Description of the task.
From the line containing "필수 | 리프레쉬 토큰 |" to the last line of the records below, repeat every line exactly and add nothing else.

The input START

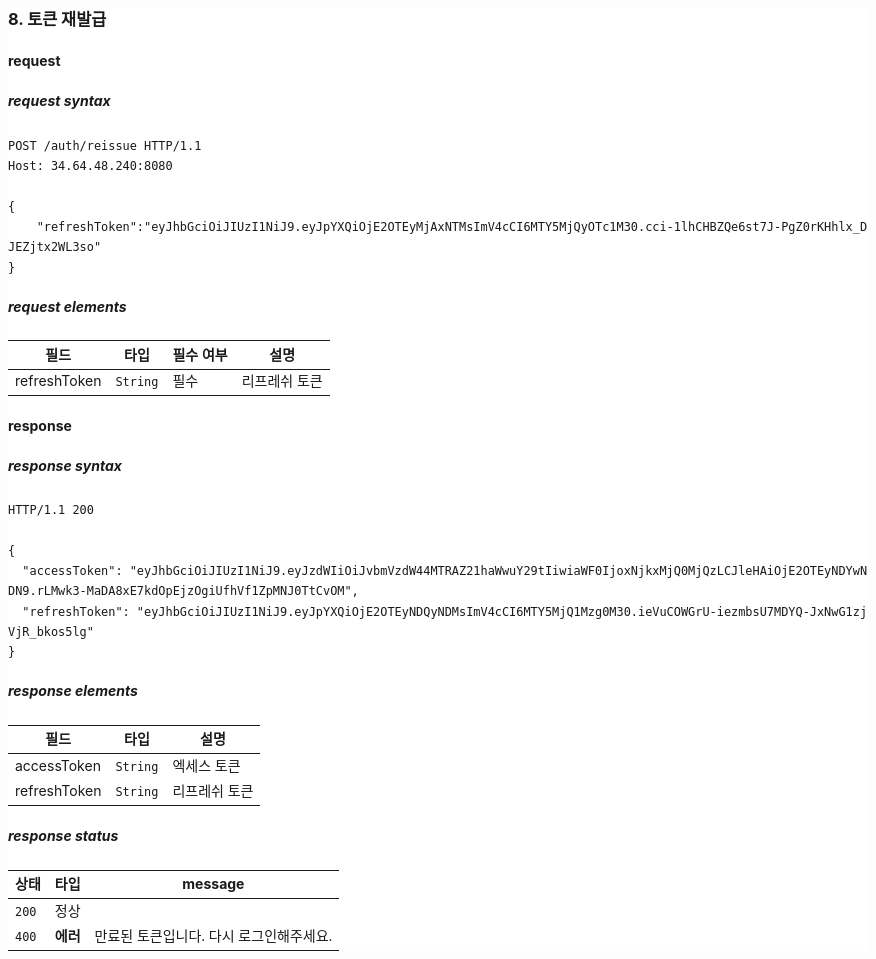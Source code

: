### 8. 토큰 재발급
#### request
##### request syntax
```http
POST /auth/reissue HTTP/1.1
Host: 34.64.48.240:8080

{
    "refreshToken":"eyJhbGciOiJIUzI1NiJ9.eyJpYXQiOjE2OTEyMjAxNTMsImV4cCI6MTY5MjQyOTc1M30.cci-1lhCHBZQe6st7J-PgZ0rKHhlx_DJEZjtx2WL3so"
}
```
##### request elements
| 필드           | 타입       | 필수 여부 | 설명      |
|--------------|----------|----|---------|
| refreshToken | `String` | 필수 | 리프레쉬 토큰 |
#### response
##### response syntax
```http
HTTP/1.1 200 

{
  "accessToken": "eyJhbGciOiJIUzI1NiJ9.eyJzdWIiOiJvbmVzdW44MTRAZ21haWwuY29tIiwiaWF0IjoxNjkxMjQ0MjQzLCJleHAiOjE2OTEyNDYwNDN9.rLMwk3-MaDA8xE7kdOpEjzOgiUfhVf1ZpMNJ0TtCvOM",
  "refreshToken": "eyJhbGciOiJIUzI1NiJ9.eyJpYXQiOjE2OTEyNDQyNDMsImV4cCI6MTY5MjQ1Mzg0M30.ieVuCOWGrU-iezmbsU7MDYQ-JxNwG1zjVjR_bkos5lg"
}
```
##### response elements
| 필드       | 타입     | 설명      |
|----------|--------|---------|
| accessToken    | `String` | 엑세스 토큰  |
| refreshToken | `String` | 리프레쉬 토큰 |
##### response status
| 상태    | 타입 | message      |
|-------|----|--------------|
| `200` | 정상 |              |
| `400`   | **에러** | 만료된 토큰입니다. 다시 로그인해주세요. |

The input END

Written response.
| refreshToken | `String` | 필수 | 리프레쉬 토큰 |
#### response
##### response syntax
```http
HTTP/1.1 200 

{
  "accessToken": "eyJhbGciOiJIUzI1NiJ9.eyJzdWIiOiJvbmVzdW44MTRAZ21haWwuY29tIiwiaWF0IjoxNjkxMjQ0MjQzLCJleHAiOjE2OTEyNDYwNDN9.rLMwk3-MaDA8xE7kdOpEjzOgiUfhVf1ZpMNJ0TtCvOM",
  "refreshToken": "eyJhbGciOiJIUzI1NiJ9.eyJpYXQiOjE2OTEyNDQyNDMsImV4cCI6MTY5MjQ1Mzg0M30.ieVuCOWGrU-iezmbsU7MDYQ-JxNwG1zjVjR_bkos5lg"
}
```
##### response elements
| 필드       | 타입     | 설명      |
|----------|--------|---------|
| accessToken    | `String` | 엑세스 토큰  |
| refreshToken | `String` | 리프레쉬 토큰 |
##### response status
| 상태    | 타입 | message      |
|-------|----|--------------|
| `200` | 정상 |              |
| `400`   | **에러** | 만료된 토큰입니다. 다시 로그인해주세요. |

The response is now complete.